Trend 5: The algorithm feeds the dog
The fifth trend centers on data-driven personalization. As pet owners face increasing information overload, technology is emerging as a decision-making layer.
“That responsibility has led us to this idea of maybe I’ll ask AI, maybe I’ll go to technology,” Ryan said.
Subscription models, already normalized in pet food, provide the infrastructure for more advanced systems focused on specific pets.

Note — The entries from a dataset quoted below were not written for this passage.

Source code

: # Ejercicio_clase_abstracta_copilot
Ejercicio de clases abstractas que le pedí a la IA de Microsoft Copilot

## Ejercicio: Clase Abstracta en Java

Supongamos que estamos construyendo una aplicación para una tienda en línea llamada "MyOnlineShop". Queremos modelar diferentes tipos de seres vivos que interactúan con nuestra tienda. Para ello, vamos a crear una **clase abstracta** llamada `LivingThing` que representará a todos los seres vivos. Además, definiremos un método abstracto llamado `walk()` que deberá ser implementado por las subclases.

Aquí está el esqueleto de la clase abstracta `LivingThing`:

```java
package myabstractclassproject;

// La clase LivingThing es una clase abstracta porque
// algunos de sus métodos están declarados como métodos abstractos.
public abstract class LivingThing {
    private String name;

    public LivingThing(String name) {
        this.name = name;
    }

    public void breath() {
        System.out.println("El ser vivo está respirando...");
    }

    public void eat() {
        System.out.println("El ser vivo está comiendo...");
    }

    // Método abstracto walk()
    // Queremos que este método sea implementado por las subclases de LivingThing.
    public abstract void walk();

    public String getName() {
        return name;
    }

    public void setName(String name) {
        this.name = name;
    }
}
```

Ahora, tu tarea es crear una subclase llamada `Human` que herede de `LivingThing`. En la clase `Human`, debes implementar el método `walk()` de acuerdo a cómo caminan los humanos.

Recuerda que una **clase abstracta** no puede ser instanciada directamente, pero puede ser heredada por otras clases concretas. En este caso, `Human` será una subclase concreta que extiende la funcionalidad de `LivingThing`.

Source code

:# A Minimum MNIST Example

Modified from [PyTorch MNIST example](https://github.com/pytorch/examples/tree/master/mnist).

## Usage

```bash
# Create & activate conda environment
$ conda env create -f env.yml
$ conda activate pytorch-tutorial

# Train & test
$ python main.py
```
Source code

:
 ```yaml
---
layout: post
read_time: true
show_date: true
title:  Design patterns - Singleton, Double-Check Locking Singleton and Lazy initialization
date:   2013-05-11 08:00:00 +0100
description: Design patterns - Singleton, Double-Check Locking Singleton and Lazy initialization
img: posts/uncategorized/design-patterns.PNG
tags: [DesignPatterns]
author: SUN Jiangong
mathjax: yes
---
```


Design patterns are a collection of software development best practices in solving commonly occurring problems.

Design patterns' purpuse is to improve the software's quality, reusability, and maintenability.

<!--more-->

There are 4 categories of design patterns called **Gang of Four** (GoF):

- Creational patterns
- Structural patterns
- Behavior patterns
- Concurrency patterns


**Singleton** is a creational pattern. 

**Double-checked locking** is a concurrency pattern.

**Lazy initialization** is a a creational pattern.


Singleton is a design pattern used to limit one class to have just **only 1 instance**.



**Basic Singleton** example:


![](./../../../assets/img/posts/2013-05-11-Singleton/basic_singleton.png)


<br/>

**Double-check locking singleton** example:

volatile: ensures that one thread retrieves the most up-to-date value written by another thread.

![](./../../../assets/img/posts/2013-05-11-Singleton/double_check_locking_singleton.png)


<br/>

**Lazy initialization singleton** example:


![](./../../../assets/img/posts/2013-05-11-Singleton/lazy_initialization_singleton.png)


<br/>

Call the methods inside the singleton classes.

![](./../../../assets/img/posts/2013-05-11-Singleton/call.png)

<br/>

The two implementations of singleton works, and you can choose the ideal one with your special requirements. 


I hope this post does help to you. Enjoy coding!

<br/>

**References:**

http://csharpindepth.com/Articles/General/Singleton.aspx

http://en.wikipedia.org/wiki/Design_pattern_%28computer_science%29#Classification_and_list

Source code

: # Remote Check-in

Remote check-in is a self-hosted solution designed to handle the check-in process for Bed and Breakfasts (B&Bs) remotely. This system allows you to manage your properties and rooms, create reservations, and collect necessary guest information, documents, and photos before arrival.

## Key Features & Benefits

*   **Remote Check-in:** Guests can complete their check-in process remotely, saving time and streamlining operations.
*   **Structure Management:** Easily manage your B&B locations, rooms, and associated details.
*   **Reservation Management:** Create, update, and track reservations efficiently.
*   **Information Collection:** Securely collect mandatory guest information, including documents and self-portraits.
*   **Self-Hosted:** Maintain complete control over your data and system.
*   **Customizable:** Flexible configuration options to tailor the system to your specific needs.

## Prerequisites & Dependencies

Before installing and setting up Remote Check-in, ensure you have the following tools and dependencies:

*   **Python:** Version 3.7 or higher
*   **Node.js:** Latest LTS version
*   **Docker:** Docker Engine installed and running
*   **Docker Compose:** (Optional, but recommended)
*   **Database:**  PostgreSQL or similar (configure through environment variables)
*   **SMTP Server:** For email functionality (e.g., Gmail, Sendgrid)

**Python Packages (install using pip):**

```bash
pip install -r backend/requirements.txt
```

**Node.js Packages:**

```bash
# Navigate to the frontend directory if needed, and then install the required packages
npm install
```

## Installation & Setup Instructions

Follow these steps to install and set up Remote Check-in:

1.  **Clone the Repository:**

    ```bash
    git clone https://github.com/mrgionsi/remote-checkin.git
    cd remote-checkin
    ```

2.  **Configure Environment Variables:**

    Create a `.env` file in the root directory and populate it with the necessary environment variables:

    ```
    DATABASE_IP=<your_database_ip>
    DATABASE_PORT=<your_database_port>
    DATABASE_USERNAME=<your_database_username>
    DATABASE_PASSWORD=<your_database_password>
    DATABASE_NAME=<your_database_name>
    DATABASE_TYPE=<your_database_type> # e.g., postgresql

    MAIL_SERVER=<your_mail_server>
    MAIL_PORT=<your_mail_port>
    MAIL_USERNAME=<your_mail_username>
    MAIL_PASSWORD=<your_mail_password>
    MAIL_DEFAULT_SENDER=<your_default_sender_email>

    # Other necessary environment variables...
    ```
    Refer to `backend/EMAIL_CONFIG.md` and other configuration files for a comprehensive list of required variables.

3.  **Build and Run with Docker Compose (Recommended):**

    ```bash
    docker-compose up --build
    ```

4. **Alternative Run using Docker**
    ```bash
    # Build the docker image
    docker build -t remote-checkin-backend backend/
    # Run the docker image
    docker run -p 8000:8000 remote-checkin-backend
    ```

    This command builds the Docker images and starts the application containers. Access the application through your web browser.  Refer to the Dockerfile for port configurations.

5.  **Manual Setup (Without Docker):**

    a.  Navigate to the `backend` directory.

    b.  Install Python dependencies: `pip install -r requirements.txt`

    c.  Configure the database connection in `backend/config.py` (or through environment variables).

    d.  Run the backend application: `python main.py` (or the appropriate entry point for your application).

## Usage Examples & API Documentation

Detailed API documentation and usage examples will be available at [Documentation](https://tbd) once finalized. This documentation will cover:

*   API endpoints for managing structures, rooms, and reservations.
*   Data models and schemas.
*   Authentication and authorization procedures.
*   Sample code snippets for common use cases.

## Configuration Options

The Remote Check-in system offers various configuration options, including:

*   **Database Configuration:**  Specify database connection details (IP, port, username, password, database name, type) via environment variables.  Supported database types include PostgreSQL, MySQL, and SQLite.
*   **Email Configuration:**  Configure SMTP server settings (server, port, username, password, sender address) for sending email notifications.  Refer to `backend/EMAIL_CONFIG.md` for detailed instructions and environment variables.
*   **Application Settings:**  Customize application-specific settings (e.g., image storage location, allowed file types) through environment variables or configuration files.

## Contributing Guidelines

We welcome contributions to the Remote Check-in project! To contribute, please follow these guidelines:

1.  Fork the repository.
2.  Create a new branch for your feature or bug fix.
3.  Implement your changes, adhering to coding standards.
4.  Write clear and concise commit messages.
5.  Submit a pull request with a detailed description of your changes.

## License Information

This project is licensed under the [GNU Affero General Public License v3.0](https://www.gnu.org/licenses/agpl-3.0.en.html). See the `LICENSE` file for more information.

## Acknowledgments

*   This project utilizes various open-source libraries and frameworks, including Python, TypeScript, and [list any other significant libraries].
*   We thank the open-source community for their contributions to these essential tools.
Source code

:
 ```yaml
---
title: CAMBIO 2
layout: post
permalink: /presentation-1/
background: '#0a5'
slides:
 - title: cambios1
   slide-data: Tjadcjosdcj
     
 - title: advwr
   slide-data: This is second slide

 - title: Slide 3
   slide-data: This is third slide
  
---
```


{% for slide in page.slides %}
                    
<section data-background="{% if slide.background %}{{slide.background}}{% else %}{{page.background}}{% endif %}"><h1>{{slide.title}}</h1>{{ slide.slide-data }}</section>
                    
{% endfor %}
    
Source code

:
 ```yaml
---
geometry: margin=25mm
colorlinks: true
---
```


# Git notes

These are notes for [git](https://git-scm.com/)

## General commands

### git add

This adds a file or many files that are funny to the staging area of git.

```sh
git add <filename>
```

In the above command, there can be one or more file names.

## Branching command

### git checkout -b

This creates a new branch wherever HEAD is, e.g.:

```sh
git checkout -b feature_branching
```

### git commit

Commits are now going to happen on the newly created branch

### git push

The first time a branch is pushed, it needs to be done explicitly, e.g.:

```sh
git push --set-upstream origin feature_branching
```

Ryan pointed to future opportunities including digital twins for pets. These digital dogs and cats would be programmed to model a certain real pet’s tastes and nutritional needs. These twins could then do thousands of simulated taste tests to find an ideal formulation.
For the live pets, AI could integrate with pet wearable and other sensors monitoring the animals’ health indicators, including their stool quality.
“A system that learns, adapts and reports,” he said, describing how AI could continuously refine formulations based on pet-specific data.
Pet food is shifting from static product to dynamic nutrition system catering to pet owners’ wants for their pets. Whether through processing transparency, microbiome integration, emotional wellness or algorithm-driven personalization, pet food innovation is leading human trends in many ways.